My first post on here and I thought I would make it one that would somewhat determine whether or not I would be making more posts further down the track. :
I like to do a lot of research before I get into anything big, and I consider spending time to learn new things as an investment, in that it means spending less time at getting better at the things that really do make us money- our jobs.

So I have a hypothetical situation for you. If you had 3 years time on your hands, and were willing to spend 1-2 hours a day doing one of the following 2 things, which one would you choose:

1. Studying to further your current career so that in 3 years time your salary could go, for example, from 60k pa to 90k pa, then continue working full time

OR

2. Learning trading, from scratch, so that in 3 years time you could be trading as your main source of income.

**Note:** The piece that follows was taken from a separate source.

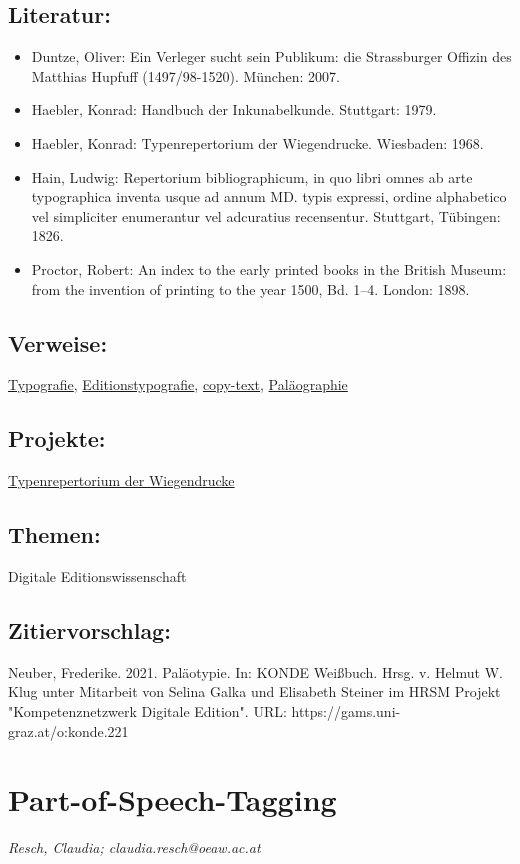 \documentclass{article}
\begin{document}
        \subsection*{Literatur:}\begin{itemize}\item Duntze, Oliver: Ein Verleger sucht sein Publikum: die Strassburger Offizin des Matthias Hupfuff (1497/98-1520). München: 2007.\item Haebler, Konrad: Handbuch der Inkunabelkunde. Stuttgart: 1979.\item Haebler, Konrad: Typenrepertorium der Wiegendrucke. Wiesbaden: 1968.\item Hain, Ludwig: Repertorium bibliographicum, in quo libri omnes ab arte typographica inventa usque ad annum MD. typis expressi, ordine alphabetico vel simpliciter enumerantur vel adcuratius recensentur. Stuttgart, Tübingen: 1826.\item Proctor, Robert: An index to the early printed books in the British Museum: from the invention of printing to the year 1500, Bd. 1–4. London: 1898.\end{itemize}\subsection*{Verweise:}\href{https://gams.uni-graz.at/o:konde.200}{Typografie}, \href{https://gams.uni-graz.at/o:konde.77}{Editionstypografie}, \href{https://gams.uni-graz.at/o:konde.43}{copy-text}, \href{https://gams.uni-graz.at/o:konde.155}{Paläographie}\subsection*{Projekte:}\href{http://tw.staatsbibliothek-berlin.de/}{Typenrepertorium der Wiegendrucke}\subsection*{Themen:}Digitale Editionswissenschaft\subsection*{Zitiervorschlag:}Neuber, Frederike. 2021. Paläotypie. In: KONDE Weißbuch. Hrsg. v. Helmut W. Klug unter Mitarbeit von Selina Galka und Elisabeth Steiner im HRSM Projekt "Kompetenznetzwerk Digitale Edition". URL: https://gams.uni-graz.at/o:konde.221\newpage\section*{Part-of-Speech-Tagging} \emph{Resch, Claudia; claudia.resch@oeaw.ac.at }\\
        
\end{document}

I realise this leaves a lot of gaps and is subject to your own personal goals, but I would love to hear what you all think and what path you might consider taking if you were in a similar situation.

Many thanks


----------



## Trembling Hand (26 March 2008)

All depends on how much your into your career vs how trading gets the juices flowing.

to flog a quote from a trading Psyc. Dr Brett Steenbarger

If my book accomplishes nothing else, I hope that it assists you in thinking about where your niche might lie, not just in trading, but in life. The days pass by quickly; life is too short to waste on anything that you're not passionate about and good at.​


----------



## Timmy (26 March 2008)

If ya gotta ask ... go with the career.


----------



## BSD (26 March 2008)

How much capital have you got?

If a $30K pay rise actually matters to your situation - in my humble opinion, you probably do not have enough capital to 'trade for a living'.


----------



## metric (26 March 2008)

Timmy said:


> If ya gotta ask ... go with the career.




persacly..


----------



## robots (26 March 2008)

hello,

also think carefully whether study is the way to go also,

many have gone to universities to no avail,

thankyou

robots


----------



## metric (26 March 2008)

the title of this thread was a pretty good topic. a really good question. then i read the the post, and it was a bit dissapointing. why must it be uni, or markets, or whatever..? what WOULD you like to learn?



> If you had 3 years to learn, what would you choose?




that is a really good question...!

what would I choose? i dont know. it really does require some thought.


----------



## wez004 (26 March 2008)

Thankyou for the responses.

Basically what I am trying to find out is whether it is worth pursuing learning to trade. I am fine with my current job, I do not need a pay rise but it would certainly fuel my main investments. 
By studying i mean taking courses, the ones you pay for in order to get certifications which would then open up the gates to promotion etc. Not a hard task, it's just the time involved in getting those additional qualifications. 

If I were to find out that trading for a living, provided one can do it well, was an enjoyable, profitable and time generous activity then I would consider taking on the challenge of learning. This means not only learning how, what, why and when, but also conditioning myself psychologically for the task.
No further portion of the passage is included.